Companies Nearshore to Reduce Natural Disaster Risk

11 May 2016

Category: Automotive Manufacturing, Logistics Management, Manufacturing in Mexico, Electronics Manufacturing

Natural disasters don't just damage supply chains. They can bring distribution and procurement to a standstill. For example, Spend Matters detailed how a recent earthquake in Japan damaged several factories and forced major brands to halt normal routines while facilities and distribution partners rebuilt.

No matter where a company operates, it's impossible to safeguard against 100 percent of potential disasters. However, running multiple facilities while decreasing the distance between locations can mitigate the risk. Nearshore Manufacturing and other tasks to Mexico helps U.S. companies take advantage of offshoring benefits, but it also limits the potential for disaster.

The Cost of Natural Disasters

In April 2016, Japan experienced intense seismic activity that caused a number of deaths and severely damaged the country's infrastructure.
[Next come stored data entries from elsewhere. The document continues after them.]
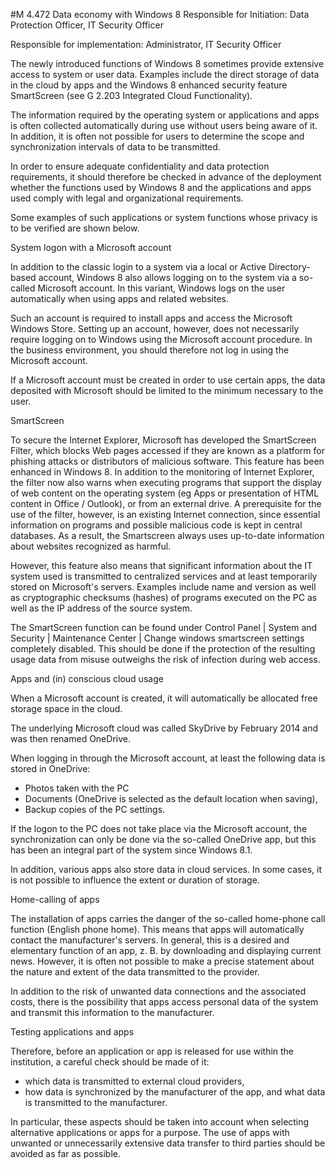 #M 4.472 Data economy with Windows 8
Responsible for Initiation: Data Protection Officer, IT Security Officer

Responsible for implementation: Administrator, IT Security Officer

The newly introduced functions of Windows 8 sometimes provide extensive access to system or user data. Examples include the direct storage of data in the cloud by apps and the Windows 8 enhanced security feature SmartScreen (see G 2.203 Integrated Cloud Functionality).

The information required by the operating system or applications and apps is often collected automatically during use without users being aware of it. In addition, it is often not possible for users to determine the scope and synchronization intervals of data to be transmitted.

In order to ensure adequate confidentiality and data protection requirements, it should therefore be checked in advance of the deployment whether the functions used by Windows 8 and the applications and apps used comply with legal and organizational requirements.

Some examples of such applications or system functions whose privacy is to be verified are shown below.

System logon with a Microsoft account

In addition to the classic login to a system via a local or Active Directory-based account, Windows 8 also allows logging on to the system via a so-called Microsoft account. In this variant, Windows logs on the user automatically when using apps and related websites.

Such an account is required to install apps and access the Microsoft Windows Store. Setting up an account, however, does not necessarily require logging on to Windows using the Microsoft account procedure. In the business environment, you should therefore not log in using the Microsoft account.

If a Microsoft account must be created in order to use certain apps, the data deposited with Microsoft should be limited to the minimum necessary to the user.

SmartScreen

To secure the Internet Explorer, Microsoft has developed the SmartScreen Filter, which blocks Web pages accessed if they are known as a platform for phishing attacks or distributors of malicious software. This feature has been enhanced in Windows 8. In addition to the monitoring of Internet Explorer, the filter now also warns when executing programs that support the display of web content on the operating system (eg Apps or presentation of HTML content in Office / Outlook), or from an external drive. A prerequisite for the use of the filter, however, is an existing Internet connection, since essential information on programs and possible malicious code is kept in central databases. As a result, the Smartscreen always uses up-to-date information about websites recognized as harmful.

However, this feature also means that significant information about the IT system used is transmitted to centralized services and at least temporarily stored on Microsoft's servers. Examples include name and version as well as cryptographic checksums (hashes) of programs executed on the PC as well as the IP address of the source system.

The SmartScreen function can be found under Control Panel | System and Security | Maintenance Center | Change windows smartscreen settings completely disabled. This should be done if the protection of the resulting usage data from misuse outweighs the risk of infection during web access.

Apps and (in) conscious cloud usage

When a Microsoft account is created, it will automatically be allocated free storage space in the cloud.

The underlying Microsoft cloud was called SkyDrive by February 2014 and was then renamed OneDrive.

When logging in through the Microsoft account, at least the following data is stored in OneDrive:

* Photos taken with the PC
* Documents (OneDrive is selected as the default location when saving),
* Backup copies of the PC settings.


If the logon to the PC does not take place via the Microsoft account, the synchronization can only be done via the so-called OneDrive app, but this has been an integral part of the system since Windows 8.1.

In addition, various apps also store data in cloud services. In some cases, it is not possible to influence the extent or duration of storage.

Home-calling of apps

The installation of apps carries the danger of the so-called home-phone call function (English phone home). This means that apps will automatically contact the manufacturer's servers. In general, this is a desired and elementary function of an app, z. B. by downloading and displaying current news. However, it is often not possible to make a precise statement about the nature and extent of the data transmitted to the provider.

In addition to the risk of unwanted data connections and the associated costs, there is the possibility that apps access personal data of the system and transmit this information to the manufacturer.

Testing applications and apps

Therefore, before an application or app is released for use within the institution, a careful check should be made of it:

* which data is transmitted to external cloud providers,
* how data is synchronized by the manufacturer of the app, and what data is transmitted to the manufacturer.


In particular, these aspects should be taken into account when selecting alternative applications or apps for a purpose. The use of apps with unwanted or unnecessarily extensive data transfer to third parties should be avoided as far as possible.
U.S. auto companies that manufactured parts in the area had facilities shut down for several days. Toyota closed 26 production plants, and electronic manufacturers lost access to parts necessary for completing assembly at other locations.

Natural disasters can have both instant and long term effects on manufacturing facilities, but a shorter supply chain helps mitigate these risks.
Natural disasters wreck havoc with supply chains.

When earthquakes, tsunamis, fires and other disasters strike, there can be immediate damage dealt to buildings, but companies could also suffer from long-term effects. While the business may not have a building in the area, a link in the supply chain goes out of commission when partners are hit. Not every disaster strikes all at once. PricewaterhouseCoopers detailed how droughts and heat waves can damage the local economy, cutting off natural resources and workforces.

Climate change could cause these problems to escalate in the near future - in both quantity and frequency. Companies should examine their own supply chains and see which locations sit in areas of potential risk and where disasters may become a problem. Find out why more companies are deciding to nearshore manufacture in Mexico.

Shortening the Supply Chain

There are numerous strategies companies employ to protect their supply chains. Businesses often plan alternative routes to use if storms cut off roads or damage ships. It's usually wise to partner with suppliers that offer backup plans to ensure manufacturers have the parts necessary for assembly.

"One facility can pick up responsibilities when another is damaged."

Having multiple facilities is helpful because one location can pick up responsibilities when another is damaged. This is particularly effective when plants are far enough to avoid being hit by the same disaster but close enough for rapid transport and communication. Kim Wertheimer, executive vice president of CEVA Logistics, told Inbound Logistics that nearshoring is a modern tactic for avoiding the damage associated with natural disasters and other disruptive events.

"Nearshoring enters the discussion as well, because it shortens the supply chain and reduces risk and volatility," Wertheimer said.

The less distance finished products and parts have to travel, the less likely they'll encounter obstacles. U.S. business often use Mexican manufacturing facilities to benefit from a skilled labor force, favorable trade terms and plants close enough to monitor through effective communication platforms and data exchanges.

Preparing Supply Chain Logistics

Distribution, supply and travel between Mexico and the U.S. is much easier than other popular foreign manufacturing areas like China and Japan. Mexico is also less likely to suffer from disasters than certain territories, and businesses can find locations in the country with promising infrastructure and a lack of risks.

This is where it's important to find a shelter service provider. Working with a partner that's familiar with the local region can help companies shop around for the best real estate and utilities, make connections with suppliers and plan for potential risk. A third-party expert can determine what financial, operational and regulatory risks may exist. with proper planning, companies can avoid diasters before they happen and weather the storm when they do. 

If a U.S. manufacturer wants to shorten its supply chain to avoid the threat of natural disasters or other obstacles, it should investigate what Mexican manufacturing has to offer.